The problem with spending centuries helping everyone with every malady and ailment under the stars was that, provided you knew your stuff, they tended to like you. Meline could hardly point out a single amusement before a gremlin would—politely—demand a few minutes to catch Meline up on her life. Or a fox would inform her of his grandfather’s stories about the cataracts she’d operated on years ago, or a bat would drop in front of her and tell her the white-nose still hadn’t come back. Even the reeve and the sheriff inclined their heads to her; fortunately, they were much too busy to stop and chat.
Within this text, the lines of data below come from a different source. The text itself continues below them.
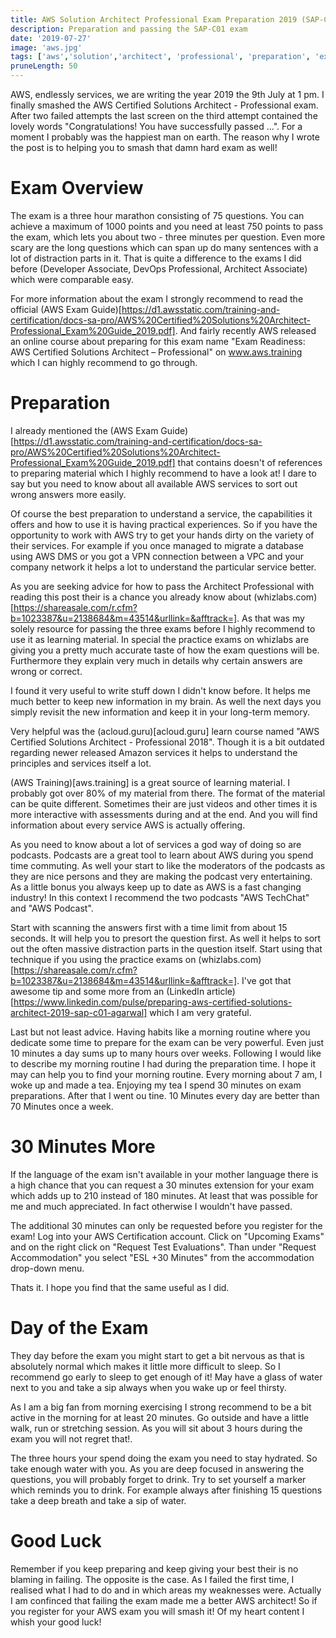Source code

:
 ```yaml
---
title: AWS Solution Architect Professional Exam Preparation 2019 (SAP-C01)
description: Preparation and passing the SAP-C01 exam
date: '2019-07-27'
image: 'aws.jpg'
tags: ['aws','solution','architect', 'professional', 'preparation', 'exam', 'sap-c01', '2019']
pruneLength: 50
---
```


AWS, endlessly services, we are writing the year 2019 the 9th July at 1 pm. I finally smashed the AWS Certified Solutions Architect - Professional exam. After two failed attempts the last screen on the third attempt contained the lovely words "Congratulations! You have successfully passed ...". For a moment I probably was the happiest man on earth. The reason why I wrote the post is to helping you to smash that damn hard exam as well!

# Exam Overview
The exam is a three hour marathon consisting of 75 questions. You can achieve a maximum of 1000 points and you need at least 750 points to pass the exam, which lets you about two - three minutes per question. Even more scary are the long questions which can span up do many sentences with a lot of distraction parts in it. That is quite a difference to the exams I did before (Developer Associate, DevOps Professional, Architect Associate) which were comparable easy.

For more information about the exam I strongly recommend to read the official (AWS Exam Guide)[https://d1.awsstatic.com/training-and-certification/docs-sa-pro/AWS%20Certified%20Solutions%20Architect-Professional_Exam%20Guide_2019.pdf]. And fairly recently AWS released an online course about preparing for this exam name "Exam Readiness: AWS Certified Solutions Architect – Professional" on www.aws.training which I can highly recommend to go through.

# Preparation
I already mentioned the (AWS Exam Guide)[https://d1.awsstatic.com/training-and-certification/docs-sa-pro/AWS%20Certified%20Solutions%20Architect-Professional_Exam%20Guide_2019.pdf] that contains doesn't of references to preparing material which I highly recommend to have a look at! I dare to say but you need to know about all available AWS services to sort out wrong answers more easily.

Of course the best preparation to understand a service, the capabilities it offers and how to use it is having practical experiences. So if you have the opportunity to work with AWS try to get your hands dirty on the variety of their services. For example if you once managed to migrate a database using AWS DMS or you got a VPN connection between a VPC and your company network it helps a lot to understand the particular service better.

As you are seeking advice for how to pass the Architect Professional with reading this post their is a chance you already know about (whizlabs.com)[https://shareasale.com/r.cfm?b=1023387&u=2138684&m=43514&urllink=&afftrack=]. As that was my solely resource for passing the three exams before I highly recommend to use it as learning material. In special the practice exams on whizlabs are giving you a pretty much accurate taste of how the exam questions will be. Furthermore they explain very much in details why certain answers are wrong or correct.

I found it very useful to write stuff down I didn't know before. It helps me much better to keep new information in my brain. As well the next days you simply revisit the new information and keep it in your long-term memory.

Very helpful was the (acloud.guru)[acloud.guru] learn course named "AWS Certified Solutions Architect - Professional 2018". Though it is a bit outdated regarding newer released Amazon services it helps to understand the principles and services itself a lot.

(AWS Training)[aws.training] is a great source of learning material. I probably got over 80% of my material from there. The format of the material can be quite different. Sometimes their are just videos and other times it is more interactive with assessments during and at the end. And you will find information about every service AWS is actually offering.

As you need to know about a lot of services a god way of doing so are podcasts. Podcasts are a great tool to learn about AWS during you spend time commuting. As well your start to like the moderators of the podcasts as they are nice persons and they are making the podcast very entertaining. As a little bonus you always keep up to date as AWS is a fast changing industry! In this context I recommend the two podcasts "AWS TechChat" and "AWS Podcast".

Start with scanning the answers first with a time limit from about 15 seconds. It will help you to presort the question first. As well it helps to sort out the often massive distraction parts in the question itself. Start using that technique if you using the practice exams on (whizlabs.com)[https://shareasale.com/r.cfm?b=1023387&u=2138684&m=43514&urllink=&afftrack=]. I've got that awesome tip and some more from an (LinkedIn article)[https://www.linkedin.com/pulse/preparing-aws-certified-solutions-architect-2019-sap-c01-agarwal] which I am very grateful.

Last but not least advice. Having habits like a morning routine where you dedicate some time to prepare for the exam can be very powerful. Even just 10 minutes a day sums up to many hours over weeks. Following I would like to describe my morning routine I had during the preparation time. I hope it may can help you to find your morning routine. Every morning about 7 am, I woke up and made a tea. Enjoying my tea I spend 30 minutes on exam preparations. After that I went ou
tine. 10 Minutes every day are better than 70 Minutes once a week.

# 30 Minutes More
If the language of the exam isn't available in your mother language there is a high chance that you can request a 30 minutes extension for your exam which adds up to 210 instead of 180 minutes. At least that was possible for me and much appreciated. In fact otherwise I wouldn't have passed.

The additional 30 minutes can only be requested before you register for the exam! Log into your AWS Certification account. Click on "Upcoming Exams" and on the right click on "Request Test Evaluations". Than under "Request Accommodation" you select "ESL +30 Minutes" from the accommodation drop-down menu.

Thats it. I hope you find that the same useful as I did.

# Day of the Exam
They day before the exam you might start to get a bit nervous as that is absolutely normal which makes it little more difficult to sleep. So I recommend go early to sleep to get enough of it! May have a glass of water next to you and take a sip always when you wake up or feel thirsty.

As I am a big fan from morning exercising I strong recommend to be a bit active in the morning for at least 20 minutes. Go outside and have a little walk, run or stretching session. As you will sit about 3 hours during the exam you will not regret that!. 

The three hours your spend doing the exam you need to stay hydrated. So take enough water with you. As you are deep focused in answering the questions, you will probably forget to drink. Try to set yourself a marker which reminds you to drink. For example always after finishing 15 questions take a deep breath and take a sip of water.

# Good Luck
Remember if you keep preparing and keep giving your best their is no blaming in failing. The opposite is the case. As I failed the first time, I realised what I had to do and in which areas my weaknesses were. Actually I am confinced that failing the exam made me a better AWS architect! So if you register for your AWS exam you will smash it! Of my heart content I whish your good luck!
<!-- 
# Motivation?

...

# Day 1

...

# Day 2

...

# Day 3

...

# Summary:

...

## My Amazing Equipment:
**Alcohol tester**: Great for figuring out if you are in ketosis or not. \
Amazon UK: <a href="https://amzn.to/2IdwHGo" target="_blank">https://amzn.to/2IdwHGo (Amazon)</a>

**Omron Scale**: Measures not only your body weight. Can estimate your body fat, water and muscle composition as well. \
Amazon UK: <a href="https://amzn.to/2EPEVUc" target="_blank">https://amzn.to/2EPEVUc (Amazon)</a>

**Bare-Foot Shoes**: Perfect shoes for workouts like tabata, gym or running. Normal modern shoes are bad for your feet as they are overprotecting to your foot which will result in underdeveloped foot muscles and skeleton. A good developed foot is the basement of your body and prevents all kind of resulting issues like knee or back pain. There are many of expensive bare-foot shoes out but some cheap water shoes are completely sufficient. \
Amazon UK: <a href="https://amzn.to/2ESuyiF" target="_blank">https://amzn.to/2ESuyiF (Amazon)</a>

**Bluetooth Earphones**: I tested many different bluetooth earphones. I am sticking now with this one because they are cheap but are from very good quality regarding sound, battery and robustness. I can use them for weeks for my workouts without ever charging them! \
Amazon UK: <a href="https://amzn.to/2IkCdqG" target="_blank">https://amzn.to/2IkCdqG (Amazon)</a>

**Gymnastic Rings**: Perfect tool for upper body workout. I love it to train outside in the sun and fresh air. As well they are very light so you can take them with you wherever you go. \
Amazon UK: <a href="https://amzn.to/2WLwKm4" target="_blank">https://amzn.to/2WLwKm4 (Amazon)</a>

**Stainless Steel Water Bottle**: That drinking water is crucial I don't need to explain. I prefer those steel water bottles because there is not risk of plastic in your water. \
Amazon UK: <a href="https://amzn.to/2JYGyTL" target="_blank">https://amzn.to/2JYGyTL (Amazon)</a>
-->
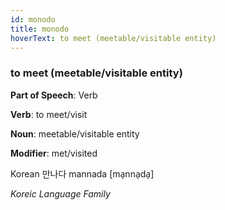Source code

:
 ```yaml
---
id: monodo
title: monodo
hoverText: to meet (meetable/visitable entity)
---
```


### to meet (meetable/visitable entity)

**Part of Speech**: Verb

**Verb**: to meet/visit

**Noun**: meetable/visitable entity

**Modifier**: met/visited

Korean 만나다 mannada [ma̠nna̠da̠]

*Koreic Language Family*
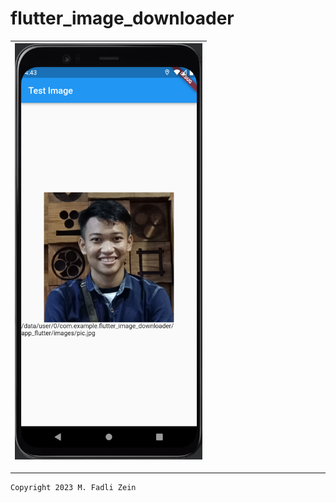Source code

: # flutter_image_downloader

|<img src="/preview/preview1.png" width="300"/>|
|--|

---

```
Copyright 2023 M. Fadli Zein
```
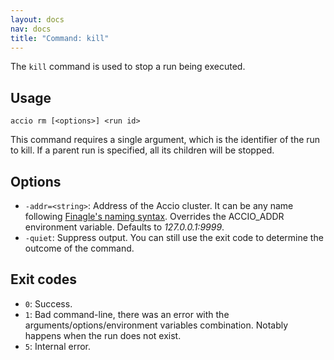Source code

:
 ```yaml
---
layout: docs
nav: docs
title: "Command: kill"
---
```


The `kill` command is used to stop a run being executed.

## Usage
```
accio rm [<options>] <run id>
```

This command requires a single argument, which is the identifier of the run to kill.
If a parent run is specified, all its children will be stopped. 

## Options
* `-addr=<string>`: Address of the Accio cluster. It can be any name following [Finagle's naming syntax](https://twitter.github.io/finagle/guide/Names.html).
Overrides the ACCIO_ADDR environment variable. Defaults to *127.0.0.1:9999*.
* `-quiet`: Suppress output.
You can still use the exit code to determine the outcome of the command.

## Exit codes
* `0`: Success.
* `1`: Bad command-line, there was an error with the arguments/options/environment variables combination.
Notably happens when the run does not exist.
* `5`: Internal error.
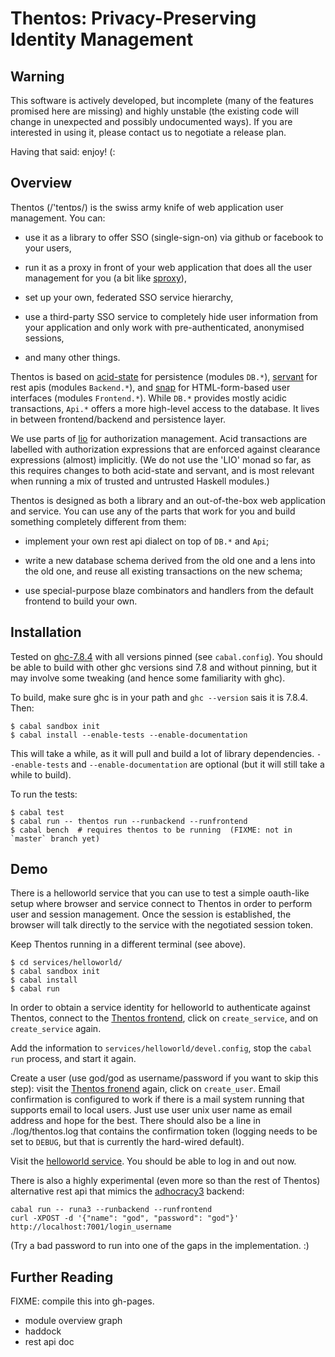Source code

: Thentos: Privacy-Preserving Identity Management
===============================================

Warning
-------

This software is actively developed, but incomplete (many of the
features promised here are missing) and highly unstable (the existing
code will change in unexpected and possibly undocumented ways).  If
you are interested in using it, please contact us to negotiate a
release plan.

Having that said: enjoy!  (:


Overview
--------

Thentos (/'tentɒs/) is the swiss army knife of web application user
management.  You can:

- use it as a library to offer SSO (single-sign-on) via github or
  facebook to your users,

- run it as a proxy in front of your web application that does all the
  user management for you (a bit like
  [sproxy](https://github.com/zalora/sproxy)),

- set up your own, federated SSO service hierarchy,

- use a third-party SSO service to completely hide user information
  from your application and only work with pre-authenticated,
  anonymised sessions,

- and many other things.

Thentos is based on [acid-state](http://acid-state.seize.it/) for
persistence (modules `DB.*`),
[servant](http://haskell-servant.github.io/) for rest apis (modules
`Backend.*`), and [snap](http://snapframework.com/) for
HTML-form-based user interfaces (modules `Frontend.*`).  While `DB.*`
provides mostly acidic transactions, `Api.*` offers a more high-level
access to the database.  It lives in between frontend/backend and
persistence layer.

We use parts of [lio](https://github.com/scslab/lio) for authorization
management.  Acid transactions are labelled with authorization
expressions that are enforced against clearance expressions (almost)
implicitly.  (We do not use the 'LIO' monad so far, as this requires
changes to both acid-state and servant, and is most relevant when
running a mix of trusted and untrusted Haskell modules.)

Thentos is designed as both a library and an out-of-the-box web
application and service.  You can use any of the parts that work for
you and build something completely different from them:

- implement your own rest api dialect on top of `DB.*` and `Api`;

- write a new database schema derived from the old one and a lens into
  the old one, and reuse all existing transactions on the new schema;

- use special-purpose blaze combinators and handlers from the default
  frontend to build your own.


Installation
------------

Tested on [ghc-7.8.4](https://www.haskell.org/ghc/download_ghc_7_8_4)
with all versions pinned (see `cabal.config`).  You should be able to
build with other ghc versions sind 7.8 and without pinning, but it may
involve some tweaking (and hence some familiarity with ghc).

To build, make sure ghc is in your path and `ghc --version` sais it is
7.8.4.  Then:

```shell
$ cabal sandbox init
$ cabal install --enable-tests --enable-documentation
```

This will take a while, as it will pull and build a lot of library
dependencies.  `--enable-tests` and `--enable-documentation` are
optional (but it will still take a while to build).

To run the tests:

```shell
$ cabal test
$ cabal run -- thentos run --runbackend --runfrontend
$ cabal bench  # requires thentos to be running  (FIXME: not in `master` branch yet)
```


Demo
----

There is a helloworld service that you can use to test a simple
oauth-like setup where browser and service connect to Thentos in order
to perform user and session management.  Once the session is
established, the browser will talk directly to the service with the
negotiated session token.

Keep Thentos running in a different terminal (see above).

```shell
$ cd services/helloworld/
$ cabal sandbox init
$ cabal install
$ cabal run
```

In order to obtain a service identity for helloworld to authenticate
against Thentos, connect to the [Thentos
frontend](http://localhost:7002/), click on `create_service`, and on
`create_service` again.

Add the information to `services/helloworld/devel.config`, stop the
`cabal run` process, and start it again.

Create a user (use god/god as username/password if you want to skip
this step): visit the [Thentos fronend](http://localhost:7002/) again,
click on `create_user`.  Email confirmation is configured to work if
there is a mail system running that supports email to local users.
Just use user unix user name as email address and hope for the best.
There should also be a line in ./log/thentos.log that contains the
confirmation token (logging needs to be set to `DEBUG`, but that is
currently the hard-wired default).

Visit the [helloworld service](http://localhost:8000/).  You should be
able to log in and out now.

There is also a highly experimental (even more so than the rest of
Thentos) alternative rest api that mimics the
[adhocracy3](https://github.com/liqd/adhocracy3.mercator) backend:

```shell
cabal run -- runa3 --runbackend --runfrontend
curl -XPOST -d '{"name": "god", "password": "god"}' http://localhost:7001/login_username
```

(Try a bad password to run into one of the gaps in the
implementation. :)


Further Reading
---------------

FIXME: compile this into gh-pages.

- module overview graph
- haddock
- rest api doc
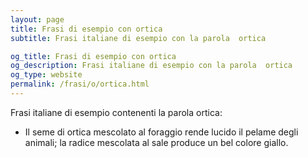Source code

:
 ```yaml
---
layout: page
title: Frasi di esempio con ortica 
subtitle: Frasi italiane di esempio con la parola  ortica

og_title: Frasi di esempio con ortica 
og_description: Frasi italiane di esempio con la parola  ortica
og_type: website
permalink: /frasi/o/ortica.html
---
```


Frasi italiane di esempio contenenti la parola ortica:


- Il seme di ortica mescolato al foraggio rende lucido il pelame degli animali; la radice mescolata al sale produce un bel colore giallo.
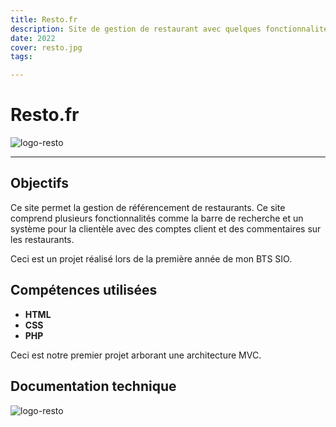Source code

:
 ```yaml
---
title: Resto.fr
description: Site de gestion de restaurant avec quelques fonctionnalités pour les clients.
date: 2022
cover: resto.jpg
tags:

---
```


# Resto.fr

<div class="flex justify-center items-center">
    <img src="/images/blog/resto2.png" alt="logo-resto" class="logo-resto object-center">
</div>

---

## Objectifs


<p class="text-lg py-2 mt-2">Ce site permet la gestion de référencement de restaurants. Ce site comprend plusieurs fonctionnalités comme la barre de recherche et un système pour la clientèle avec des comptes client et des commentaires sur les restaurants.</p>
<p class="text-lg py-2 mt-2">Ceci est un projet réalisé lors de la première année de mon BTS SIO.</p>


## Compétences utilisées

- **HTML**
- **CSS**
- **PHP**
<p class="text-lg italic">Ceci est notre premier projet arborant une architecture MVC.</p>

## Documentation technique

<div class="flex justify-center items-center">
    <img src="/images/blog/resto1.png" alt="logo-resto" class="logo-resto object-center">
</div>








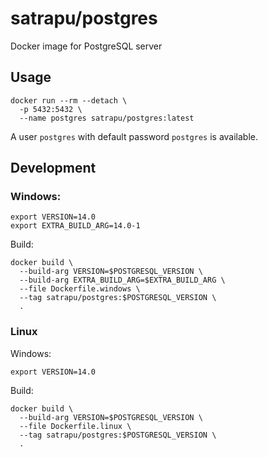 # satrapu/postgres

Docker image for PostgreSQL server

## Usage

```
docker run --rm --detach \
  -p 5432:5432 \
  --name postgres satrapu/postgres:latest
```

A user `postgres` with default password `postgres` is available.

## Development

### Windows:

```
export VERSION=14.0
export EXTRA_BUILD_ARG=14.0-1
```

Build:

```
docker build \
  --build-arg VERSION=$POSTGRESQL_VERSION \
  --build-arg EXTRA_BUILD_ARG=$EXTRA_BUILD_ARG \
  --file Dockerfile.windows \
  --tag satrapu/postgres:$POSTGRESQL_VERSION \
  .
```

### Linux

Windows:

```
export VERSION=14.0
```

Build:

```
docker build \
  --build-arg VERSION=$POSTGRESQL_VERSION \
  --file Dockerfile.linux \
  --tag satrapu/postgres:$POSTGRESQL_VERSION \
  .
```
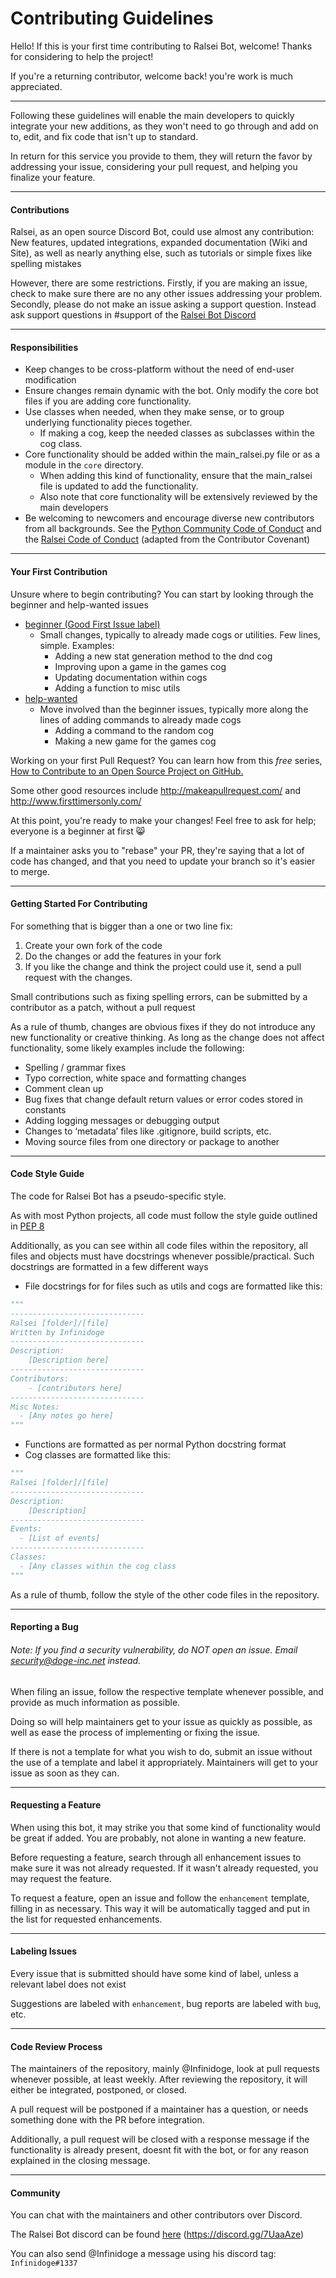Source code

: # Contributing Guidelines

Hello! If this is your first time contributing to Ralsei Bot, welcome! 
Thanks for considering to help the project!

If you're a returning contributor, welcome back! you're work is much appreciated.

***

Following these guidelines will enable the main developers to quickly integrate your new additions,
as they won't need to go through and add on to, edit, and fix code that isn't up to standard.

In return for this service you provide to them, they will return the favor by addressing your issue, 
considering your pull request, and helping you finalize your feature.

***
#### Contributions

Ralsei, as an open source Discord Bot, could use almost any contribution: New features, updated integrations, 
expanded documentation (Wiki and Site), as well as nearly anything else, such as tutorials or simple fixes like 
spelling mistakes

However, there are some restrictions. Firstly, if you are making an issue, check to make sure there are no any other 
issues addressing your problem. Secondly, please do not make an issue asking a support question. 
Instead ask support questions in #support of the [Ralsei Bot Discord](https://discord.gg/urSqehS)

***

#### Responsibilities

* Keep changes to be cross-platform without the need of end-user modification
* Ensure changes remain dynamic with the bot. Only modify the core bot files if you are adding core functionality.
* Use classes when needed, when they make sense, or to group underlying functionality pieces together.
    * If making a cog, keep the needed classes as subclasses within the cog class.
* Core functionality should be added within the main_ralsei.py file or as a module in the `core` directory.
    * When adding this kind of functionality, ensure that the main_ralsei file is updated to add the functionality.
    * Also note that core functionality will be extensively reviewed by the main developers
* Be welcoming to newcomers and encourage diverse new contributors from all backgrounds. 
See the [Python Community Code of Conduct](https://www.python.org/psf/codeofconduct/) 
and the [Ralsei Code of Conduct](https://github.com/Infinidoge/Ralsei-Rewrite/blob/master/CODE_OF_CONDUCT.md) 
(adapted from the Contributor Covenant)

***

#### Your First Contribution

Unsure where to begin contributing? You can start by looking through the beginner and help-wanted issues
* [beginner (Good First Issue label)](https://github.com/Infinidoge/Ralsei-Rewrite/labels/good%20first%20issue)
  - Small changes, typically to already made cogs or utilities. Few lines, simple. Examples:
    - Adding a new stat generation method to the dnd cog
    - Improving upon a game in the games cog
    - Updating documentation within cogs
    - Adding a function to misc utils
* [help-wanted](https://github.com/Infinidoge/Ralsei-Rewrite/labels/help%20wanted)
  - Move involved than the beginner issues, typically more along the lines of adding commands to already made cogs
    - Adding a command to the random cog
    - Making a new game for the games cog
 
Working on your first Pull Request? You can learn how from this *free* series, 
[How to Contribute to an Open Source Project on GitHub.](https://egghead.io/series/how-to-contribute-to-an-open-source-project-on-github)
 
Some other good resources include http://makeapullrequest.com/ and http://www.firsttimersonly.com/
 
At this point, you're ready to make your changes! Feel free to ask for help; everyone is a beginner at first 😸

If a maintainer asks you to "rebase" your PR, they're saying that a lot of code has changed, and that you need to update your branch so it's easier to merge.

***

#### Getting Started For Contributing

For something that is bigger than a one or two line fix:

1. Create your own fork of the code
2. Do the changes or add the features in your fork
3. If you like the change and think the project could use it, send a pull request with the changes.



Small contributions such as fixing spelling errors, can be submitted by a contributor as a patch, without a pull request

As a rule of thumb, changes are obvious fixes if they do not introduce any new functionality or creative thinking. As long as the change does not affect functionality, some likely examples include the following:

* Spelling / grammar fixes
* Typo correction, white space and formatting changes
* Comment clean up
* Bug fixes that change default return values or error codes stored in constants
* Adding logging messages or debugging output
* Changes to ‘metadata’ files like .gitignore, build scripts, etc.
* Moving source files from one directory or package to another

***

#### Code Style Guide

The code for Ralsei Bot has a pseudo-specific style.

As with most Python projects, all code must follow the style guide outlined in [PEP 8](https://www.python.org/dev/peps/pep-0008/)

Additionally, as you can see within all code files within the repository, all files and objects must have docstrings whenever possible/practical.
Such docstrings are formatted in a few different ways
* File docstrings for for files such as utils and cogs are formatted like this:
```python
"""
------------------------------
Ralsei [folder]/[file]
Written by Infinidoge
------------------------------
Description:
    [Description here]
------------------------------
Contributors:
    - [contributors here]
------------------------------
Misc Notes:
  - [Any notes go here]
"""
```
* Functions are formatted as per normal Python docstring format
* Cog classes are formatted like this:
```python
"""
Ralsei [folder]/[file]
------------------------------
Description:
    [Description]
------------------------------
Events:
  - [List of events]
------------------------------
Classes:
  - [Any classes within the cog class
"""
```

As a rule of thumb, follow the style of the other code files in the repository.

***

#### Reporting a Bug

###### Note: If you find a security vulnerability, do NOT open an issue. Email [security@doge-inc.net](mailto:security.doge-inc.net) instead.

When filing an issue, follow the respective template whenever possible, and provide as much information as possible.

Doing so will help maintainers get to your issue as quickly as possible, as well as ease the process of implementing or fixing the issue.

If there is not a template for what you wish to do, submit an issue without the use of a template and label it appropriately. 
Maintainers will get to your issue as soon as they can.

*** 

#### Requesting a Feature

When using this bot, it may strike you that some kind of functionality would be great if added.
You are probably, not alone in wanting a new feature.

Before requesting a feature, search through all enhancement issues to make sure it was not already requested. 
If it wasn't already requested, you may request the feature.

To request a feature, open an issue and follow the `enhancement` template, filling in as necessary.
This way it will be automatically tagged and put in the list for requested enhancements.

***

#### Labeling Issues

Every issue that is submitted should have some kind of label, unless a relevant label does not exist

Suggestions are labeled with `enhancement`, bug reports are labeled with `bug`, etc.

***

#### Code Review Process

The maintainers of the repository, mainly @Infinidoge, look at pull requests whenever possible, at least weekly.
After reviewing the repository, it will either be integrated, postponed, or closed.


A pull request will be postponed if a maintainer has a question, or needs something done with the PR before integration.


Additionally, a pull request will be closed with a response message if the functionality is already present, doesnt fit with the bot, or for any reason explained in the closing message.

***

#### Community

You can chat with the maintainers and other contributors over Discord.

The Ralsei Bot discord can be found [here](https://discord.gg/7UaaAze) (https://discord.gg/7UaaAze)

You can also send @Infinidoge a message using his discord tag: `Infinidoge#1337`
It was not without tremendous relief that Meline bumped into Felix, along with Gillian, and Julian with his wife, Millie. Everyone knew Julian from Selva’s harp lessons, and when Arlen had started capering as they played, Julian had asked if he might bring Gillian, who knew a little dance and acrobatics. Annafleth loved that this used up a mountain of her son’s time, energy, and mischief, but he’d grown more slippery when it came to bed and bathtime. Millie was a deputy, but had managed to get the night off; Meline remembered her as a new but useful friend near the end of the troubles in Oak and Stone. The older members of their group dispersed, with Aiden and Stuart agreeing to watch the children. Did Aiden flash her a wink as he strolled off with Arlen’s rambunctious hand in his?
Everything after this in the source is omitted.